(WORK TO COMPLETE)
Pictures are not part of the copy; retype all the records below exactly.

#### INFORMATION GIVEN ####

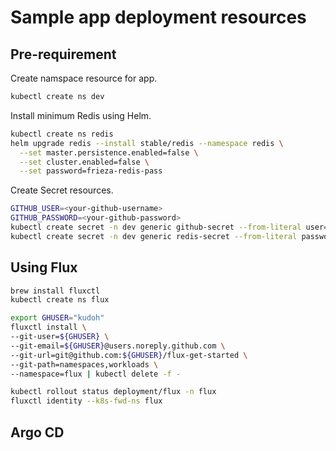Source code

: # Sample app deployment resources

## Pre-requirement

Create namspace resource for app.

```bash
kubectl create ns dev
```

Install minimum Redis using Helm.

```bash
kubectl create ns redis
helm upgrade redis --install stable/redis --namespace redis \
  --set master.persistence.enabled=false \
  --set cluster.enabled=false \
  --set password=frieza-redis-pass
```

Create Secret resources.

```bash
GITHUB_USER=<your-github-username>
GITHUB_PASSWORD=<your-github-password>
kubectl create secret -n dev generic github-secret --from-literal user=${GITHUB_USER} --from-literal password=${GITHUB_PASSWORD}
kubectl create secret -n dev generic redis-secret --from-literal password=frieza-redis-pass
```

## Using Flux

```bash
brew install fluxctl
kubectl create ns flux

export GHUSER="kudoh"
fluxctl install \
--git-user=${GHUSER} \
--git-email=${GHUSER}@users.noreply.github.com \
--git-url=git@github.com:${GHUSER}/flux-get-started \
--git-path=namespaces,workloads \
--namespace=flux | kubectl delete -f -

kubectl rollout status deployment/flux -n flux
fluxctl identity --k8s-fwd-ns flux
```

## Argo CD

```bash
```
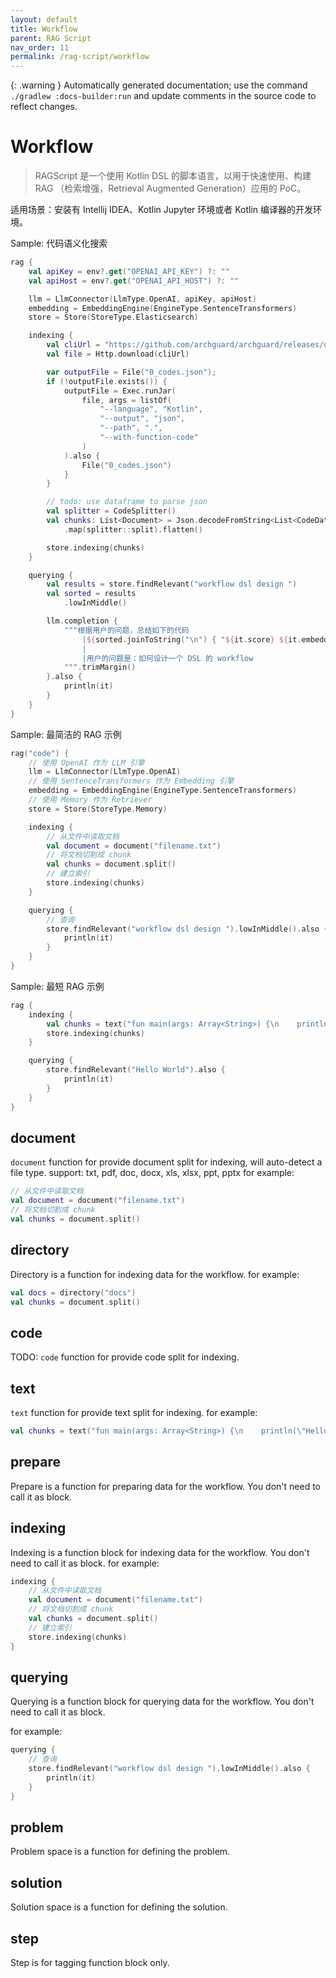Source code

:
 ```yaml
---
layout: default
title: Workflow
parent: RAG Script
nav_order: 11
permalink: /rag-script/workflow
---
```


{: .warning }
Automatically generated documentation; use the command `./gradlew :docs-builder:run` and update comments in the source code to reflect changes.

# Workflow 

> RAGScript 是一个使用 Kotlin DSL 的脚本语言，以用于快速使用、构建 RAG （检索增强，Retrieval Augmented Generation）应用的 PoC。

适用场景：安装有 Intellij IDEA、Kotlin Jupyter 环境或者 Kotlin 编译器的开发环境。

Sample: 代码语义化搜索

```kotlin
rag {
    val apiKey = env?.get("OPENAI_API_KEY") ?: ""
    val apiHost = env?.get("OPENAI_API_HOST") ?: ""

    llm = LlmConnector(LlmType.OpenAI, apiKey, apiHost)
    embedding = EmbeddingEngine(EngineType.SentenceTransformers)
    store = Store(StoreType.Elasticsearch)

    indexing {
        val cliUrl = "https://github.com/archguard/archguard/releases/download/v2.0.7/scanner_cli-2.0.7-all.jar"
        val file = Http.download(cliUrl)

        var outputFile = File("0_codes.json");
        if (!outputFile.exists()) {
            outputFile = Exec.runJar(
                file, args = listOf(
                    "--language", "Kotlin",
                    "--output", "json",
                    "--path", ".",
                    "--with-function-code"
                )
            ).also {
                File("0_codes.json")
            }
        }

        // todo: use dataframe to parse json
        val splitter = CodeSplitter()
        val chunks: List<Document> = Json.decodeFromString<List<CodeDataStruct>>(outputFile.readText())
            .map(splitter::split).flatten()

        store.indexing(chunks)
    }

    querying {
        val results = store.findRelevant("workflow dsl design ")
        val sorted = results
            .lowInMiddle()

        llm.completion {
            """根据用户的问题，总结如下的代码
                |${sorted.joinToString("\n") { "${it.score} ${it.embedded.text}" }}
                |
                |用户的问题是：如何设计一个 DSL 的 workflow
            """.trimMargin()
        }.also {
            println(it)
        }
    }
}
```

Sample: 最简洁的 RAG 示例

```kotlin
rag("code") {
    // 使用 OpenAI 作为 LLM 引擎
    llm = LlmConnector(LlmType.OpenAI)
    // 使用 SentenceTransformers 作为 Embedding 引擎
    embedding = EmbeddingEngine(EngineType.SentenceTransformers)
    // 使用 Memory 作为 Retriever
    store = Store(StoreType.Memory)

    indexing {
        // 从文件中读取文档
        val document = document("filename.txt")
        // 将文档切割成 chunk
        val chunks = document.split()
        // 建立索引
        store.indexing(chunks)
    }

    querying {
        // 查询
        store.findRelevant("workflow dsl design ").lowInMiddle().also {
            println(it)
        }
    }
}
```

Sample: 最短 RAG 示例

```kotlin
rag {
    indexing {
        val chunks = text("fun main(args: Array<String>) {\n    println(\"Hello, World!\")\n}").split()
        store.indexing(chunks)
    }

    querying {
        store.findRelevant("Hello World").also {
            println(it)
        }
    }
}
```

## document 

`document` function for provide document split for indexing, will auto-detect a file type.
support: txt, pdf, doc, docx, xls, xlsx, ppt, pptx
for example:
```kotlin
// 从文件中读取文档
val document = document("filename.txt")
// 将文档切割成 chunk
val chunks = document.split()
```

## directory 

Directory is a function for indexing data for the workflow.
for example:
```kotlin
val docs = directory("docs")
val chunks = document.split()
```

## code 

TODO: `code` function for provide code split for indexing.

## text 

`text` function for provide text split for indexing.
for example:

```kotlin
val chunks = text("fun main(args: Array<String>) {\n    println(\"Hello, World!\")\n}").split()
```

## prepare 

Prepare is a function for preparing data for the workflow. You don't need to call it as block.

## indexing 

Indexing is a function block for indexing data for the workflow. You don't need to call it as block.
for example:
```kotlin
indexing {
    // 从文件中读取文档
    val document = document("filename.txt")
    // 将文档切割成 chunk
    val chunks = document.split()
    // 建立索引
    store.indexing(chunks)
}
```

## querying 

Querying is a function block for querying data for the workflow. You don't need to call it as block.

for example:
```kotlin
querying {
    // 查询
    store.findRelevant("workflow dsl design ").lowInMiddle().also {
        println(it)
    }
}
```

## problem 

Problem space is a function for defining the problem.

## solution 

Solution space is a function for defining the solution.

## step 

Step is for tagging function block only.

####

(SOLUTION BELOW)
Source code

: # Sample app deployment resources

## Pre-requirement

Create namspace resource for app.

```bash
kubectl create ns dev
```

Install minimum Redis using Helm.

```bash
kubectl create ns redis
helm upgrade redis --install stable/redis --namespace redis \
  --set master.persistence.enabled=false \
  --set cluster.enabled=false \
  --set password=frieza-redis-pass
```

Create Secret resources.

```bash
GITHUB_USER=<your-github-username>
GITHUB_PASSWORD=<your-github-password>
kubectl create secret -n dev generic github-secret --from-literal user=${GITHUB_USER} --from-literal password=${GITHUB_PASSWORD}
kubectl create secret -n dev generic redis-secret --from-literal password=frieza-redis-pass
```

## Using Flux

```bash
brew install fluxctl
kubectl create ns flux

export GHUSER="kudoh"
fluxctl install \
--git-user=${GHUSER} \
--git-email=${GHUSER}@users.noreply.github.com \
--git-url=git@github.com:${GHUSER}/flux-get-started \
--git-path=namespaces,workloads \
--namespace=flux | kubectl delete -f -

kubectl rollout status deployment/flux -n flux
fluxctl identity --k8s-fwd-ns flux
```

## Argo CD

```bash
```
Source code

:
 ```yaml
---
layout: default
title: Workflow
parent: RAG Script
nav_order: 11
permalink: /rag-script/workflow
---
```


{: .warning }
Automatically generated documentation; use the command `./gradlew :docs-builder:run` and update comments in the source code to reflect changes.

# Workflow 

> RAGScript 是一个使用 Kotlin DSL 的脚本语言，以用于快速使用、构建 RAG （检索增强，Retrieval Augmented Generation）应用的 PoC。

适用场景：安装有 Intellij IDEA、Kotlin Jupyter 环境或者 Kotlin 编译器的开发环境。

Sample: 代码语义化搜索

```kotlin
rag {
    val apiKey = env?.get("OPENAI_API_KEY") ?: ""
    val apiHost = env?.get("OPENAI_API_HOST") ?: ""

    llm = LlmConnector(LlmType.OpenAI, apiKey, apiHost)
    embedding = EmbeddingEngine(EngineType.SentenceTransformers)
    store = Store(StoreType.Elasticsearch)

    indexing {
        val cliUrl = "https://github.com/archguard/archguard/releases/download/v2.0.7/scanner_cli-2.0.7-all.jar"
        val file = Http.download(cliUrl)

        var outputFile = File("0_codes.json");
        if (!outputFile.exists()) {
            outputFile = Exec.runJar(
                file, args = listOf(
                    "--language", "Kotlin",
                    "--output", "json",
                    "--path", ".",
                    "--with-function-code"
                )
            ).also {
                File("0_codes.json")
            }
        }

        // todo: use dataframe to parse json
        val splitter = CodeSplitter()
        val chunks: List<Document> = Json.decodeFromString<List<CodeDataStruct>>(outputFile.readText())
            .map(splitter::split).flatten()

        store.indexing(chunks)
    }

    querying {
        val results = store.findRelevant("workflow dsl design ")
        val sorted = results
            .lowInMiddle()

        llm.completion {
            """根据用户的问题，总结如下的代码
                |${sorted.joinToString("\n") { "${it.score} ${it.embedded.text}" }}
                |
                |用户的问题是：如何设计一个 DSL 的 workflow
            """.trimMargin()
        }.also {
            println(it)
        }
    }
}
```

Sample: 最简洁的 RAG 示例

```kotlin
rag("code") {
    // 使用 OpenAI 作为 LLM 引擎
    llm = LlmConnector(LlmType.OpenAI)
    // 使用 SentenceTransformers 作为 Embedding 引擎
    embedding = EmbeddingEngine(EngineType.SentenceTransformers)
    // 使用 Memory 作为 Retriever
    store = Store(StoreType.Memory)

    indexing {
        // 从文件中读取文档
        val document = document("filename.txt")
        // 将文档切割成 chunk
        val chunks = document.split()
        // 建立索引
        store.indexing(chunks)
    }

    querying {
        // 查询
        store.findRelevant("workflow dsl design ").lowInMiddle().also {
            println(it)
        }
    }
}
```

Sample: 最短 RAG 示例

```kotlin
rag {
    indexing {
        val chunks = text("fun main(args: Array<String>) {\n    println(\"Hello, World!\")\n}").split()
        store.indexing(chunks)
    }

    querying {
        store.findRelevant("Hello World").also {
            println(it)
        }
    }
}
```

## document 

`document` function for provide document split for indexing, will auto-detect a file type.
support: txt, pdf, doc, docx, xls, xlsx, ppt, pptx
for example:
```kotlin
// 从文件中读取文档
val document = document("filename.txt")
// 将文档切割成 chunk
val chunks = document.split()
```

## directory 

Directory is a function for indexing data for the workflow.
for example:
```kotlin
val docs = directory("docs")
val chunks = document.split()
```

## code 

TODO: `code` function for provide code split for indexing.

## text 

`text` function for provide text split for indexing.
for example:

```kotlin
val chunks = text("fun main(args: Array<String>) {\n    println(\"Hello, World!\")\n}").split()
```

## prepare 

Prepare is a function for preparing data for the workflow. You don't need to call it as block.

## indexing 

Indexing is a function block for indexing data for the workflow. You don't need to call it as block.
for example:
```kotlin
indexing {
    // 从文件中读取文档
    val document = document("filename.txt")
    // 将文档切割成 chunk
    val chunks = document.split()
    // 建立索引
    store.indexing(chunks)
}
```

## querying 

Querying is a function block for querying data for the workflow. You don't need to call it as block.

for example:
```kotlin
querying {
    // 查询
    store.findRelevant("workflow dsl design ").lowInMiddle().also {
        println(it)
    }
}
```

## problem 

Problem space is a function for defining the problem.

## solution 

Solution space is a function for defining the solution.

## step 

Step is for tagging function block only.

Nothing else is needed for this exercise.